- JPMorgan Chase and Bank of America are taking steps to limit junior bankers' work hours.
- The move follows scrutiny over Wall Street's culture of overworking and a recent death.
- Other banks, including Morgan Stanley and Goldman Sachs, haven't capped working hours.
Two Wall Street banks are cracking down on young bankers' working hours as the industry continues to grapple with a long-standing culture of overwork.
On Wednesday, The Wall Street Journal reported that JPMorgan Chase plans to limit bankers' hours and that Bank of America is using a new tool to track their time on the job.
JPMorgan will cap working time at 80 hours a week. This is the first time the bank has taken such a measure. It carves out one big exception: live deals, typically the most taxing part of the job, when bankers need to be on call for high-stakes work around the clock.

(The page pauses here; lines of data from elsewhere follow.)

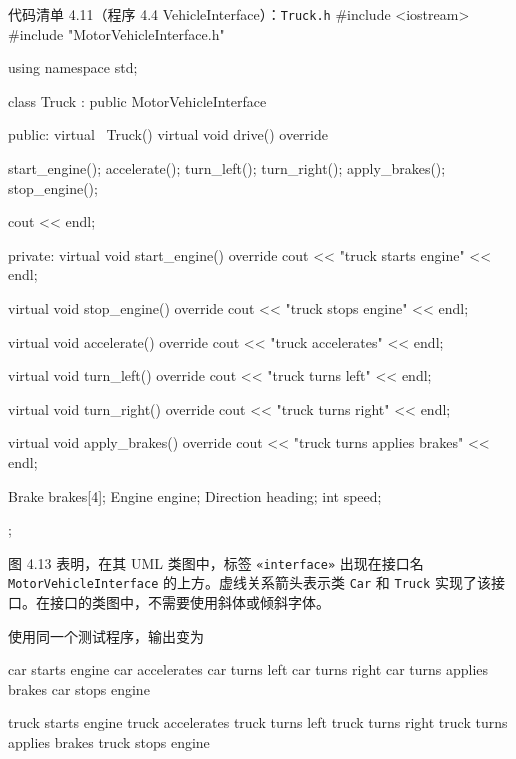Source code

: \begin{codeboxt}{代码清单 4.11（程序 4.4 VehicleInterface）：\texttt{Truck.h}}
#include <iostream>
#include "MotorVehicleInterface.h"

using namespace std;

class Truck : public MotorVehicleInterface
{
public:
    virtual ~Truck() {}
    virtual void drive() override
    {
        start_engine();
        accelerate();
        turn_left();
        turn_right();
        apply_brakes();
        stop_engine();

        cout << endl;
    }

private:
    virtual void start_engine() override
    {
        cout << "truck starts engine" << endl;
    }

    virtual void stop_engine() override
    {
        cout << "truck stops engine" << endl;
    }

    virtual void accelerate() override
    {
        cout << "truck accelerates" << endl;
    }

    virtual void turn_left() override
    {
        cout << "truck turns left" << endl;
    }

    virtual void turn_right() override
    {
        cout << "truck turns right" << endl;
    }

    virtual void apply_brakes() override
    {
        cout << "truck turns applies brakes" << endl;
    }

    Brake brakes[4];
    Engine engine;
    Direction heading;
    int speed;
};
\end{codeboxt}

图 4.13 表明，在其 UML 类图中，标签 \texttt{«interface»} 出现在接口名 \texttt{Motor\allowbreak{}Vehicle\allowbreak{}Interface} 的上方。虚线关系箭头表示类 \texttt{Car} 和 \texttt{Truck} 实现了该接口。在接口的类图中，不需要使用斜体或倾斜字体。


使用同一个测试程序，输出变为

\begin{codebox}
car starts engine
car accelerates
car turns left
car turns right
car turns applies brakes
car stops engine

truck starts engine
truck accelerates
truck turns left
truck turns right
truck turns applies brakes
truck stops engine
\end{codebox}

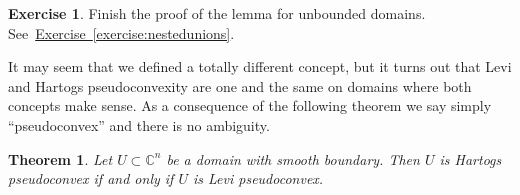 \documentclass[12pt,openany]{book}
\newcommand{\C}{{\mathbb{C}}}
\theoremstyle{plain}
\newtheorem{thm}{Theorem}[section]
\theoremstyle{remark}
\theoremstyle{definition}
\newenvironment{exbox}{%
    \def\FrameCommand{\vrule width 1pt \relax\hspace{10pt}}%
    \MakeFramed{\advance\hsize-\width\FrameRestore}%
}{%
    \endMakeFramed
}
\theoremstyle{exercise}
\newtheorem{exercise}{Exercise}[section]
\theoremstyle{example}
\newcommand{\exerciseref}[1]{\hyperref[#1]{Exercise~\ref*{#1}}}
\begin{document}
\begin{exbox}
\begin{exercise}
Finish the proof of the lemma for unbounded domains.
See~\exerciseref{exercise:nestedunions}.
\end{exercise}
\end{exbox}



It may seem that we defined a totally different concept, but it turns
out that Levi and Hartogs pseudoconvexity are one and the same on domains
where both concepts make sense.
As a consequence of the following theorem we say simply ``pseudoconvex'' and there
is no ambiguity.

\begin{thm}
Let $U \subset \C^n$ be a domain with smooth boundary.
Then $U$ is Hartogs pseudoconvex if and only if $U$ is Levi pseudoconvex.
\end{thm}
\end{document}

BofA, which already flagged work above that 80-hour weekly threshold to human resources, is implementing a system that requires junior bankers to share more details about how their time is spent and to which senior bankers they report. They will also be asked to note how much capacity they have for more work.
Morgan Stanley and Goldman Sachs haven't established working-hour caps, the Journal reported.
The crackdown follows the death of a 35-year-old Bank of America banker, whose death in May renewed concerns about Wall Street's grueling working conditions. While the coroner's report did not establish a connection between his death and work, the death prompted a raft of questions across the industry about working conditions, particularly among the company's junior ranks, Business Insider previously reported.
JPMorgan CEO Jamie Dimon said in May that executives talked about what they learned from the banker's death.
The new rules come after the Journal's August investigation into BofA. The story detailed how junior bankers are routinely instructed to lie about their working hours so that they don't exceed the bank's policies. The bank asked employees to report any such instances to HR following the story.
However, current and former employees told BI in May that the call from HR feels "surface level" and is a way for the bank to "cover" itself in the event of backlash. Known as the "banker's diary," the tool is also used to pile on more work if there appear to be openings in an employee's schedule.
JPMorgan and Bank of America did not immediately respond to requests for comment from Business Insider sent outside regular business hours.